Filter the data below, keeping only lines that contain "neerajkmsharma".

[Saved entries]
***

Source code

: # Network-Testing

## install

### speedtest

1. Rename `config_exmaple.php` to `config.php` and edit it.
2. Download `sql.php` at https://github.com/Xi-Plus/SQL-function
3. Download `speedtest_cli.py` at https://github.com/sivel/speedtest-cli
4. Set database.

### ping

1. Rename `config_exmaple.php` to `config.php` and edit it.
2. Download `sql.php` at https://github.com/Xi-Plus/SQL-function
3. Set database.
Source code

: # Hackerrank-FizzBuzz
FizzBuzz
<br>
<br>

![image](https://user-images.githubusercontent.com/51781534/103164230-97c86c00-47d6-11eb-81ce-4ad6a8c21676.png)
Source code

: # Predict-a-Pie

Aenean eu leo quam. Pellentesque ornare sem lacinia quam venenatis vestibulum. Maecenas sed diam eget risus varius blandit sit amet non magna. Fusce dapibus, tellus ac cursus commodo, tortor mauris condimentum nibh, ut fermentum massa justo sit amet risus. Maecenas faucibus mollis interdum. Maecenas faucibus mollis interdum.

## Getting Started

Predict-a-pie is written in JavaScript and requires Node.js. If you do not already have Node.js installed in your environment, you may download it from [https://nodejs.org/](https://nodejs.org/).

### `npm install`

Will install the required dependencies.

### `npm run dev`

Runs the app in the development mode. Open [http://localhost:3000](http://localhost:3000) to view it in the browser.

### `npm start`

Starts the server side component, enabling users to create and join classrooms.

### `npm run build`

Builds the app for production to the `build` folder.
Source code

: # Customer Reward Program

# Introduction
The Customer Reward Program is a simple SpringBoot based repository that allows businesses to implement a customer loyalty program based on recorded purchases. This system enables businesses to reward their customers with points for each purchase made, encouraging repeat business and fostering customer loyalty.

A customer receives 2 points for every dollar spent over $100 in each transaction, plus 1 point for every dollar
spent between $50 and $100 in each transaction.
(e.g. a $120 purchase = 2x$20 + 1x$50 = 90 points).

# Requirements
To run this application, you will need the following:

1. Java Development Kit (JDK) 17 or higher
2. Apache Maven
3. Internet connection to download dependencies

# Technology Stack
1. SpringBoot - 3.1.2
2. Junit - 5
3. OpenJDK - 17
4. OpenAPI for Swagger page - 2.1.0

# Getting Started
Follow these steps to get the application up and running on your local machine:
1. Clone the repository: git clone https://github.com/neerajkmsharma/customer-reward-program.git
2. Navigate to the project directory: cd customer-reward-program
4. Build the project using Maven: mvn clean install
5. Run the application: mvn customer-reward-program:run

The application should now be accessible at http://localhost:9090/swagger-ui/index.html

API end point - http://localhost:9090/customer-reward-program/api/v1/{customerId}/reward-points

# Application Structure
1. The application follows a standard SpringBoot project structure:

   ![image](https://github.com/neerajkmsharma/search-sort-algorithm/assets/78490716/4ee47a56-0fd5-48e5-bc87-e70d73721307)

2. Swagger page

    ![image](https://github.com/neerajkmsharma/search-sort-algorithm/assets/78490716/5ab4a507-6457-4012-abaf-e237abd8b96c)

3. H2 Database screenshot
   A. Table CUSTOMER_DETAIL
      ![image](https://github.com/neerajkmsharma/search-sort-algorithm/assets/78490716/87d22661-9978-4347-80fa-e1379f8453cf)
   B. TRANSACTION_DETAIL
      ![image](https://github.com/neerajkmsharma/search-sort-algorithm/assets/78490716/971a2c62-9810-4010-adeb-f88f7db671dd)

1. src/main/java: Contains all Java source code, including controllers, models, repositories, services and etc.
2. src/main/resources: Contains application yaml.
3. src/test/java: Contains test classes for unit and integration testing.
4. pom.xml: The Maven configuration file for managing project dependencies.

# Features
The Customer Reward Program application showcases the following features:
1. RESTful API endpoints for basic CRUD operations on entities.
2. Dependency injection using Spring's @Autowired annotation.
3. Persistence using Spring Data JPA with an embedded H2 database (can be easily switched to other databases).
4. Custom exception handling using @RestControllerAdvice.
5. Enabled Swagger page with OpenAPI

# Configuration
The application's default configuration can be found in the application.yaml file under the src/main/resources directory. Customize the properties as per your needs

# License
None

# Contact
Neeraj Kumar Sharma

***

**Task result**
1. Clone the repository: git clone https://github.com/neerajkmsharma/customer-reward-program.git
   ![image](https://github.com/neerajkmsharma/search-sort-algorithm/assets/78490716/4ee47a56-0fd5-48e5-bc87-e70d73721307)
    ![image](https://github.com/neerajkmsharma/search-sort-algorithm/assets/78490716/5ab4a507-6457-4012-abaf-e237abd8b96c)
      ![image](https://github.com/neerajkmsharma/search-sort-algorithm/assets/78490716/87d22661-9978-4347-80fa-e1379f8453cf)
      ![image](https://github.com/neerajkmsharma/search-sort-algorithm/assets/78490716/971a2c62-9810-4010-adeb-f88f7db671dd)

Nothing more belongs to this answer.